Les origines du pâté chinois

La petite vie - Pâté chinois
La petite vie – Pâté chinois

Vous souvenez-vous de la scène du pâté chinois dans la série télévisée La petite vie? Mets par excellence de Moman (Serge Thériault), cette dernière répétait sans cesse à sa fille Thérèse (Diane Lavallée), incapable de maîtriser la recette, les mots steak, blé d’Inde, patates. Malgré tout, Thérèse réussissait toujours à créer une version rigolote du pâté chinois.
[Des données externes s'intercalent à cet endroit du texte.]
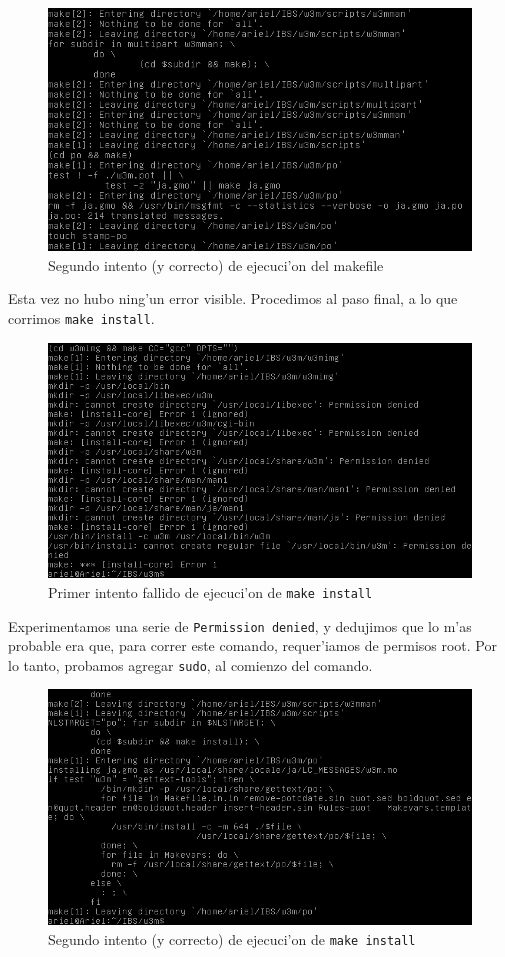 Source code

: \documentclass[11pt]{article}
\begin{document}
		\begin{figure}[H]
			\centering \captionsetup{justification=centering}
			\includegraphics[width=.8\linewidth]{Images/Compile_w3m/make_successful}
			\caption{Segundo intento (y correcto) de ejecuci'on del makefile}
			\label{fig:make_successful}
		\end{figure}
		
		Esta vez no hubo ning'un error visible. Procedimos al paso final, a lo que corrimos \texttt{make install}.
		
		\begin{figure}[H]
			\centering \captionsetup{justification=centering}
			\includegraphics[width=.8\linewidth]{Images/Compile_w3m/make-install_fail}
			\caption{Primer intento fallido de ejecuci'on de \texttt{make install}}
			\label{fig:make-install_fail}
		\end{figure}
	
		Experimentamos una serie de \texttt{Permission denied}, y dedujimos que lo m'as probable era que, para correr este comando, requer'iamos de permisos root. Por lo tanto, probamos agregar \texttt{sudo}, al comienzo del comando.
		
		\begin{figure}[H]
			\centering \captionsetup{justification=centering}
			\includegraphics[width=.8\linewidth]{Images/Compile_w3m/make-install_successful}
			\caption{Segundo intento (y correcto) de ejecuci'on de \texttt{make install}}
			\label{fig:make-install_successful}
		\end{figure}
		
\end{document}
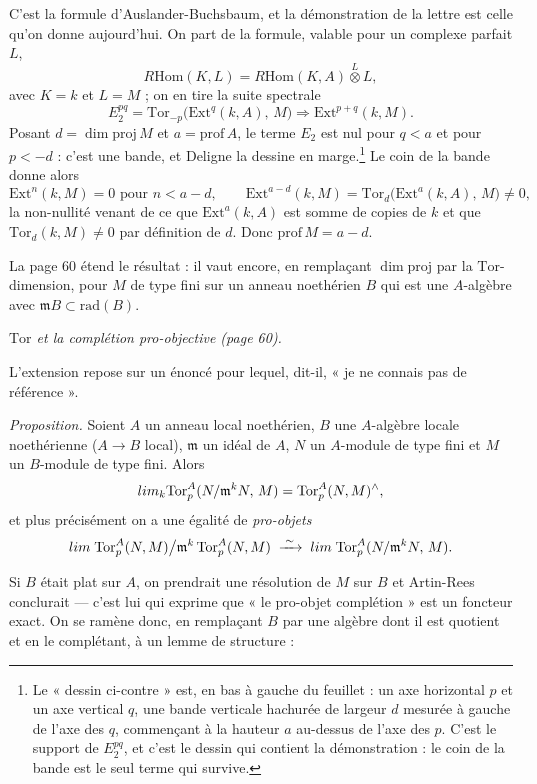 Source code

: \documentclass[11pt,a4paper]{article}
\begin{document}
C'est la formule d'Auslander-Buchsbaum, et la démonstration de la lettre est
celle qu'on donne aujourd'hui. On part de la formule, valable pour un complexe
parfait $L$,
\[
  R\mathrm{Hom}(K, L) = R\mathrm{Hom}(K, A) \overset{L}{\otimes} L ,
\]
avec $K = k$ et $L = M$ ; on en tire la suite spectrale
\[
  E_{2}^{pq} = \mathrm{Tor}_{-p}\bigl(\mathrm{Ext}^{q}(k, A),\, M\bigr)
  \Longrightarrow \mathrm{Ext}^{p+q}(k, M) .
\]
Posant $d = \dim\mathrm{proj}\,M$ et $a = \mathrm{prof}\,A$, le terme $E_{2}$ est
nul pour $q < a$ et pour $p < -d$ : c'est une bande, et Deligne la dessine en
marge.\footnote{Le « dessin ci-contre » est, en bas à gauche du feuillet : un
axe horizontal $p$ et un axe vertical $q$, une bande verticale hachurée de
largeur $d$ mesurée à gauche de l'axe des $q$, commençant à la hauteur $a$
au-dessus de l'axe des $p$. C'est le support de $E_{2}^{pq}$, et c'est le
dessin qui contient la démonstration : le coin de la bande est le seul terme
qui survive.} Le coin de la bande donne alors
\[
  \mathrm{Ext}^{n}(k, M) = 0 \text{ pour } n < a - d ,
  \qquad
  \mathrm{Ext}^{a-d}(k, M) = \mathrm{Tor}_{d}\bigl(\mathrm{Ext}^{a}(k, A),\,
  M\bigr) \neq 0 ,
\]
la non-nullité venant de ce que $\mathrm{Ext}^{a}(k,A)$ est somme de copies de
$k$ et que $\mathrm{Tor}_{d}(k, M) \neq 0$ par définition de $d$. Donc
$\mathrm{prof}\,M = a - d$.

La page 60 étend le résultat : il vaut encore, en remplaçant $\dim\mathrm{proj}$
par la $\mathrm{Tor}$-dimension, pour $M$ de type fini sur un anneau noethérien
$B$ qui est une $A$-algèbre avec $\mathfrak{m}B \subset \mathrm{rad}(B)$.

\emph{$\mathrm{Tor}$ et la complétion pro-objective (page 60).}

L'extension repose sur un énoncé pour lequel, dit-il, « je ne connais pas de
référence ».

\emph{Proposition.} Soient $A$ un anneau local noethérien, $B$ une $A$-algèbre
locale noethérienne ($A \to B$ local), $\mathfrak{m}$ un idéal de $A$, $N$ un
$A$-module de type fini et $M$ un $B$-module de type fini. Alors
\[
  \varprojlim_{k} \mathrm{Tor}_{p}^{A}(N/\mathfrak{m}^{k}N,\, M)
  = \mathrm{Tor}_{p}^{A}(N, M)^{\wedge} ,
\]
et plus précisément on a une égalité de \emph{pro-objets}
\[
  \varprojlim\;\mathrm{Tor}_{p}^{A}(N, M) \big/ \mathfrak{m}^{k}\,\mathrm{Tor}_{p}^{A}(N, M)
  \;\xrightarrow{\;\sim\;}\;
  \varprojlim\;\mathrm{Tor}_{p}^{A}(N/\mathfrak{m}^{k}N,\, M) .
\]

Si $B$ était plat sur $A$, on prendrait une résolution de $M$ sur $B$ et
Artin-Rees conclurait — c'est lui qui exprime que « le pro-objet complétion »
est un foncteur exact. On se ramène donc, en remplaçant $B$ par une algèbre dont
il est quotient et en le complétant, à un lemme de structure :
\end{document}
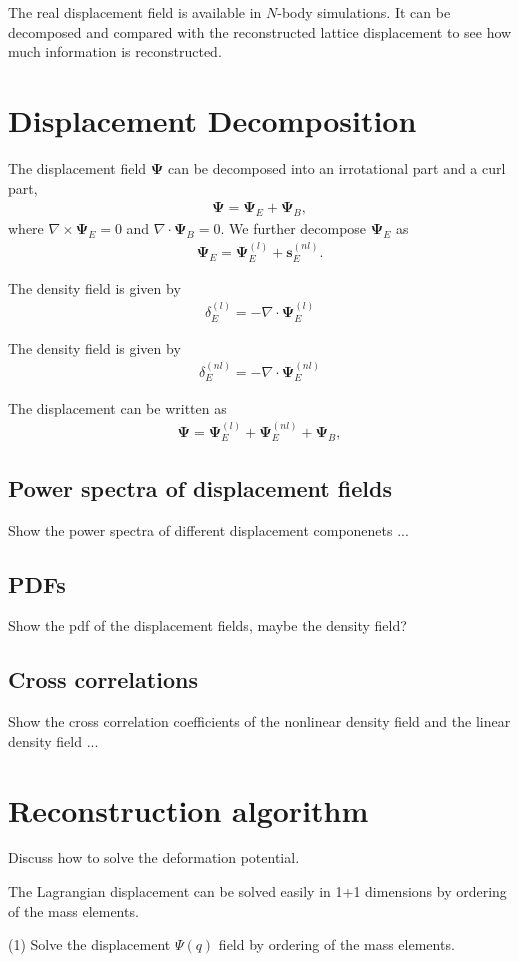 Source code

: \documentclass[aps,prd,twocolumn,showpacs,superscriptaddress,groupedaddress,nofootinbib]{revtex4}  %
\newcommand{\bea}{\begin{eqnarray}}
\newcommand{\eea}{\end{eqnarray}}
\newcommand{\bmp}{\bm{\Psi}}
\newcommand{\bms}{\bm{s}}
\begin{document}
The real displacement field is available in $N$-body simulations. It can be
decomposed and compared with the reconstructed lattice displacement to see
how much information is reconstructed. 

\section{Displacement Decomposition}
The displacement field $\bmp$ can be decomposed into an irrotational part and
a curl part,
\bea
\bm{\Psi}=\bm{\Psi}_E+\bm{\Psi}_B,
\eea
where $\nabla\times\bm{\Psi}_E=0$ and $\nabla\cdot\bm{\Psi}_B=0$. 
We further decompose $\bmp_E$ as
\bea
\bmp_E=\bmp_E^{(l)}+\bms_E^{(nl)}.
\eea

The density field is given by
\bea
\delta_E^{(l)}=-\nabla\cdot\bmp_E^{(l)}
\eea

The density field is given by
\bea
\delta_E^{(nl)}=-\nabla\cdot\bmp_E^{(nl)}
\eea


The displacement can be written as
\bea
\bm{\Psi}=\bm{\Psi}_E^{(l)}+\bm{\Psi}_E^{(nl)}+\bm{\Psi}_B,
\eea


\subsection{Power spectra of displacement fields}
Show the power spectra of different displacement componenets ...


\subsection{PDFs}
Show the pdf of the displacement fields, maybe the density field?


\subsection{Cross correlations}
Show the cross correlation coefficients of the nonlinear density field and 
the linear density field ...



\section{Reconstruction algorithm}
Discuss how to solve the deformation potential.

The Lagrangian displacement can be solved
easily in 1+1 dimensions by ordering of the mass elements.

(1) Solve the displacement $\Psi(q)$ field by ordering of the mass elements.
\end{document}
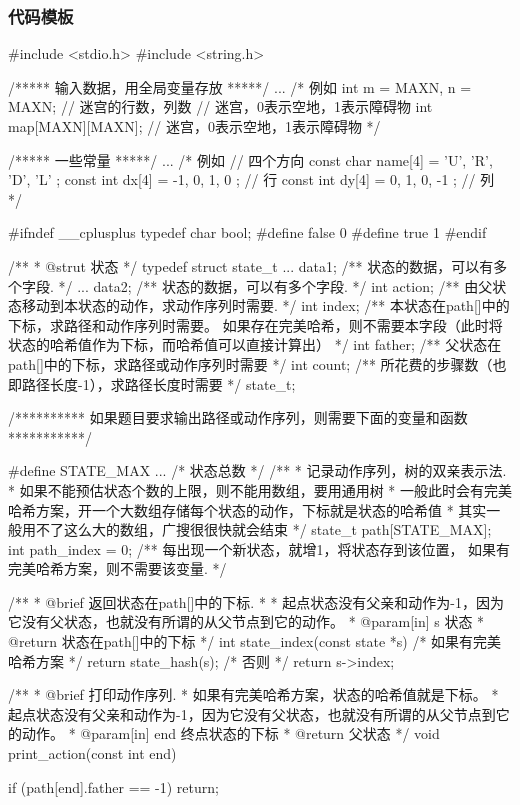 \subsubsection{代码模板}
\begin{Codex}[label=bfs_template.c]
#include <stdio.h>
#include <string.h>

/***** 输入数据，用全局变量存放 *****/
...
/*
例如
int m = MAXN, n = MAXN;  // 迷宫的行数，列数
// 迷宫，0表示空地，1表示障碍物
int map[MAXN][MAXN];  // 迷宫，0表示空地，1表示障碍物
 */

/***** 一些常量 *****/
...
/* 例如
// 四个方向
const char name[4] = { 'U', 'R', 'D', 'L' };
const int dx[4] = { -1, 0, 1, 0 }; // 行
const int dy[4] = { 0, 1, 0, -1 }; // 列
*/

#ifndef __cplusplus
typedef char bool;
#define false 0
#define true 1
#endif

/**
 * @strut 状态
 */
typedef struct state_t {
    ... data1;  /** 状态的数据，可以有多个字段. */
    ... data2;  /** 状态的数据，可以有多个字段. */
    int action; /** 由父状态移动到本状态的动作，求动作序列时需要. */
    int index;  /** 本状态在path[]中的下标，求路径和动作序列时需要。
                    如果存在完美哈希，则不需要本字段（此时将
                   状态的哈希值作为下标，而哈希值可以直接计算出） */
    int father; /** 父状态在path[]中的下标，求路径或动作序列时需要 */
    int count;  /** 所花费的步骤数（也即路径长度-1），求路径长度时需要 */
} state_t;

/********** 如果题目要求输出路径或动作序列，则需要下面的变量和函数 ***********/

#define STATE_MAX ...  /* 状态总数 */
/**
 * 记录动作序列，树的双亲表示法.
 * 如果不能预估状态个数的上限，则不能用数组，要用通用树
 * 一般此时会有完美哈希方案，开一个大数组存储每个状态的动作，下标就是状态的哈希值
 * 其实一般用不了这么大的数组，广搜很很快就会结束
 */
state_t path[STATE_MAX];
int path_index = 0;  /** 每出现一个新状态，就增1，将状态存到该位置，
                         如果有完美哈希方案，则不需要该变量. */

/**
 * @brief 返回状态在path[]中的下标.
 * 
 * 起点状态没有父亲和动作为-1，因为它没有父状态，也就没有所谓的从父节点到它的动作。
 * @param[in] s 状态
 * @return 状态在path[]中的下标
 */
int state_index(const state *s) {
    /* 如果有完美哈希方案 */
    return state_hash(s);
    /* 否则 */
    return s->index;
}

/**
 * @brief 打印动作序列.
 * 如果有完美哈希方案，状态的哈希值就是下标。
 * 起点状态没有父亲和动作为-1，因为它没有父状态，也就没有所谓的从父节点到它的动作。
 * @param[in] end 终点状态的下标
 * @return 父状态
 */
void print_action(const int end) {
    if (path[end].father == -1) return;

}
\end{Codex}
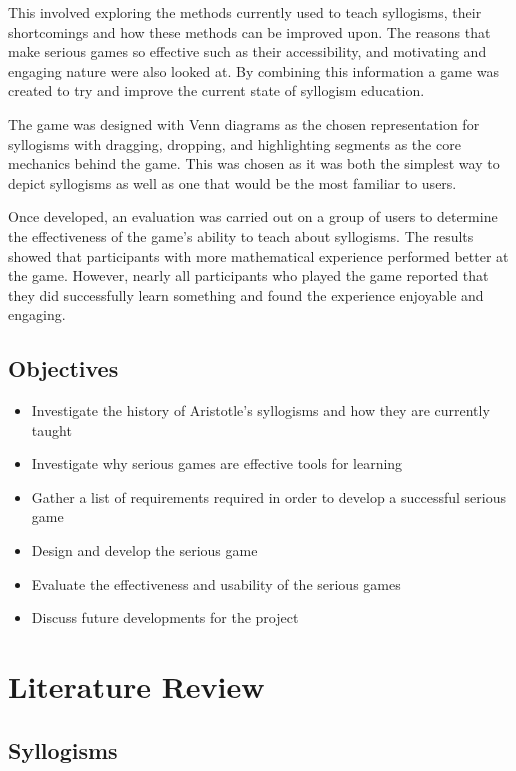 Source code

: \documentclass[12pt,a4paper]{report}
\begin{document}
This involved exploring the methods currently used to teach syllogisms, their shortcomings and how these methods can be improved upon. The reasons that make serious games so effective such as their accessibility, and motivating and engaging nature were also looked at. By combining this information a game was created to try and improve the current state of syllogism education.

The game was designed with Venn diagrams as the chosen representation for syllogisms with dragging, dropping, and highlighting segments as the core mechanics behind the game. This was chosen as it was both the simplest way to depict syllogisms as well as one that would be the most familiar to users.

Once developed, an evaluation was carried out on a group of users to determine the effectiveness of the game's ability to teach about syllogisms. The results showed that participants with more mathematical experience performed better at the game. However, nearly all participants who played the game reported that they did successfully learn something and found the experience enjoyable and engaging. 

\section{Objectives}

\begin{itemize}
  \item Investigate the history of Aristotle's syllogisms and how they are currently taught
  \item Investigate why serious games are effective tools for learning
  \item Gather a list of requirements required in order to develop a successful serious game
  \item Design and develop the serious game
  \item Evaluate the effectiveness and usability of the serious games
  \item Discuss future developments for the project
\end{itemize}


\chapter{Literature Review}
\section{Syllogisms}
\end{document}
Saviez-vous qu’en 2007, le journal Le Devoir a élu le pâté chinois comme plat national du Québec à la suite d’un vote des lecteurs et d’une consultation auprès de personnages politiques et d’experts gastronomiques? Surprenant, n’est-ce pas? Sa simplicité à cuisiner et le sentiment de réconfort qu’il apporte lui ont permis de se faire une place dans le patrimoine alimentaire québécois.

Jean-Pierre Lemasson
Jean-Pierre Lemasson

 

À la recherche des origines du pâté chinois

Plusieurs personnes se sont penchées sur l’histoire du pâté chinois. Après que le journal Le Devoir ait élevé le pâté chinois au rang de plat national du Québec sans que personne n’en connaisse réellement ses origines, Jean-Pierre Lemasson (sociologue au département d’études urbaines et touristiques à l’UQÀM) s’est penché sur le sujet. En 2009, il publia le livre Le Mystère insondable du pâté chinois. Ses recherches lui ont permises de retracer le pâté chinois jusqu’en 1941 (livre de cuisine), tout en sachant pourtant que l’on en mangeait en 1930. Malgré ses recherches, les origines du pâté chinois restent mystérieuses.

 

Pâté chinois
Pâté chinois

Étymologie et origines probables…

L’article paru en 1998 dans la revue Québec Français, intitulé Le pâté chinois : Le caviar des jours ordinaires, confirme l’existence du pâté chinois au Québec dans les années 1930 en citant un témoignage d’un journaliste de l’époque, travaillant pour le journal La Presse, qui le présentait aussi comme un mets typique des États-Unis. Après de nombreuses consultations de lexiques anciens, du Trésor la langue française au Québec, de L’Encyclopédie de la cuisine canadienne de Jehane Benoit (parue pour la première fois en 1963), aucune trace du pâté chinois antérieure à 1930 ne fut trouvée. C’est lors d’échanges avec ses étudiants que l’auteur de l’article trouva un lien avec l’immigration de Québécois en Nouvelle-Angleterre, vers les années 1850 jusqu’au début du XXe siècle, plus particulièrement dans la région du Maine où l’on trouve une localité appelée China, d’où l’expression china pie serait originaire et aurait, par la suite, été traduite par pâté chinois.

Par contre, selon le Réseau de diffusion des archives du Québec, l’hypothèse la plus plausible de la provenance du pâté chinois serait en lien avec la construction des chemins de fer dans l’Ouest canadien à la fin du XIXe siècle : De 1880 à 1884, lors de la construction du dernier tronçon du Canadien Pacifique en Colombie-Britannique, environ 17 000 travailleurs chinois ont immigré au Canada. Pour justifier cette main d’œuvre résistante et bon marché, les entrepreneurs s’appuieront sur leur endurance légendaire qui présida à l’érection de la Grande Muraille de Chine. Mais quel est lien avec le pâté chinois? On indique qu’il constituait l’alimentation régulière des chinois puisque les pommes de terre et le maïs étaient abondants.

Jean-Marie Francoeur
Jean-Marie Francoeur

Ces dernières hypothèses sont rejetées par Jean-Pierre Lemasson, auteur du livre Le Mystère insondable du pâté chinois. Il soutient que les chinois se nourrissaient simplement de riz et de soja. L’auteur de la Genèse de la cuisine québécoiseJean-Marie Francoeur, soutient quant à lui que : le pâté chinois a pour origine le pâté d’échine de porc avec blé d’Inde et navet. Ce mets serait apparu dès le début de la colonie avec Cavelier de La Salle (1643-1687 – il explora notamment le Mississippi); le blé d’Inde et l’échine de porc étaient courants. Le nom passa d’échine à Chine, puis à pâté chinois et la composition se modernisa avec l’apparition de la pomme de terre et des autres types de viande.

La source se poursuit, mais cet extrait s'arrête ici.